> [Task directions]
Find and copy the lines in the records beneath this task that contain the word "Liniendiagramm".

> [Supplied information]
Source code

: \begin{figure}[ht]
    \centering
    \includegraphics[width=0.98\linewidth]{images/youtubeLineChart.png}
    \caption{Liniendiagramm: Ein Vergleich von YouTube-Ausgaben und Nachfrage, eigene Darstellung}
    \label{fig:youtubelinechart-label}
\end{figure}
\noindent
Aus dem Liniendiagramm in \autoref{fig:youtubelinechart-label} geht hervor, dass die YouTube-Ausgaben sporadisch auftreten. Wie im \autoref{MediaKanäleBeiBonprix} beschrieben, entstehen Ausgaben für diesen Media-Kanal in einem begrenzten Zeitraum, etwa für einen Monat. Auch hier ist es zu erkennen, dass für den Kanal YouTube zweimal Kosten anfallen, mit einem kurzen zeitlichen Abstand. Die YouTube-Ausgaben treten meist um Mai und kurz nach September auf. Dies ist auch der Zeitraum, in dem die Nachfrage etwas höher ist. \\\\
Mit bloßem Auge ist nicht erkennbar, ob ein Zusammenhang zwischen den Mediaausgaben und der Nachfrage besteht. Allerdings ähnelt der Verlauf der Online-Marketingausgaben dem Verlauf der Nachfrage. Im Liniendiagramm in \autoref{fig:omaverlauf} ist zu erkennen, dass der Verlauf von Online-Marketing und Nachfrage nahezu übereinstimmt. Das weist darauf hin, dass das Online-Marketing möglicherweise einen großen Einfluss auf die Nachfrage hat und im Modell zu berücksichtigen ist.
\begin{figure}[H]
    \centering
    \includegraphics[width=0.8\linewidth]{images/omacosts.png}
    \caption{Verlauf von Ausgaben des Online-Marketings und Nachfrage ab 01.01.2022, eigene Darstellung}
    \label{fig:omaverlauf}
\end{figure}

* * *

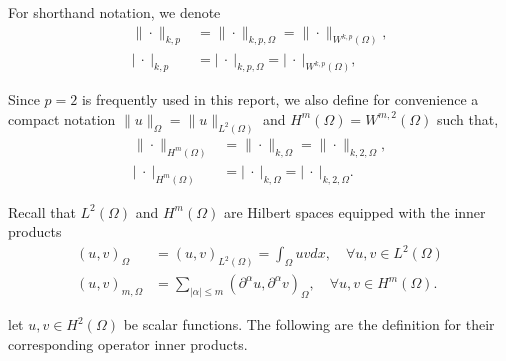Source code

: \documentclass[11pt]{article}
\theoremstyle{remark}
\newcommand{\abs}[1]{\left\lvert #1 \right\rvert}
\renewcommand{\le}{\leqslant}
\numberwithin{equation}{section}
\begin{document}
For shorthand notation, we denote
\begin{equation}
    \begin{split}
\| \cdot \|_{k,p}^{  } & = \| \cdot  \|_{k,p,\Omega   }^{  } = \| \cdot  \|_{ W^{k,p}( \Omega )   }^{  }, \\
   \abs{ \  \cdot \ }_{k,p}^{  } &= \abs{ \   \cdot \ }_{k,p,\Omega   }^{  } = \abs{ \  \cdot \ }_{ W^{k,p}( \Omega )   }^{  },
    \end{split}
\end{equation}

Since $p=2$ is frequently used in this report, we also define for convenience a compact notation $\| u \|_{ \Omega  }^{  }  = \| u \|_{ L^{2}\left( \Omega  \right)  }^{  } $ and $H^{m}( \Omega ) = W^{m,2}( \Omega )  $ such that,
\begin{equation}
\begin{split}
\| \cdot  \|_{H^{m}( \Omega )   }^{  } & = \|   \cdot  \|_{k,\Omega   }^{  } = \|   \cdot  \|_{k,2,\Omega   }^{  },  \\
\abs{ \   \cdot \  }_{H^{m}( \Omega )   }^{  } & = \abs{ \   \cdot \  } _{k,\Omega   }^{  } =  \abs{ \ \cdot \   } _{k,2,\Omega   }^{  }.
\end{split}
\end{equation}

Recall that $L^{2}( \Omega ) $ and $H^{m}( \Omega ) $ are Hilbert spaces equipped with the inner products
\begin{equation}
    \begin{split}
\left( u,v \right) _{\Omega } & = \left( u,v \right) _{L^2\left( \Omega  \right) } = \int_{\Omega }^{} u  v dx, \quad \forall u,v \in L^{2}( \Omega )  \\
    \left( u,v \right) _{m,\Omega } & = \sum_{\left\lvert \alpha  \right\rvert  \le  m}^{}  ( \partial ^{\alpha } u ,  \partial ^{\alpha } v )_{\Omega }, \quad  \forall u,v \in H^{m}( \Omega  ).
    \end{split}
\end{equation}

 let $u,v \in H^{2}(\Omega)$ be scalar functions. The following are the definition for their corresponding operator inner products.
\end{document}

> [Your response]
    \caption{Liniendiagramm: Ein Vergleich von YouTube-Ausgaben und Nachfrage, eigene Darstellung}
Aus dem Liniendiagramm in \autoref{fig:youtubelinechart-label} geht hervor, dass die YouTube-Ausgaben sporadisch auftreten. Wie im \autoref{MediaKanäleBeiBonprix} beschrieben, entstehen Ausgaben für diesen Media-Kanal in einem begrenzten Zeitraum, etwa für einen Monat. Auch hier ist es zu erkennen, dass für den Kanal YouTube zweimal Kosten anfallen, mit einem kurzen zeitlichen Abstand. Die YouTube-Ausgaben treten meist um Mai und kurz nach September auf. Dies ist auch der Zeitraum, in dem die Nachfrage etwas höher ist. \\\\
Mit bloßem Auge ist nicht erkennbar, ob ein Zusammenhang zwischen den Mediaausgaben und der Nachfrage besteht. Allerdings ähnelt der Verlauf der Online-Marketingausgaben dem Verlauf der Nachfrage. Im Liniendiagramm in \autoref{fig:omaverlauf} ist zu erkennen, dass der Verlauf von Online-Marketing und Nachfrage nahezu übereinstimmt. Das weist darauf hin, dass das Online-Marketing möglicherweise einen großen Einfluss auf die Nachfrage hat und im Modell zu berücksichtigen ist.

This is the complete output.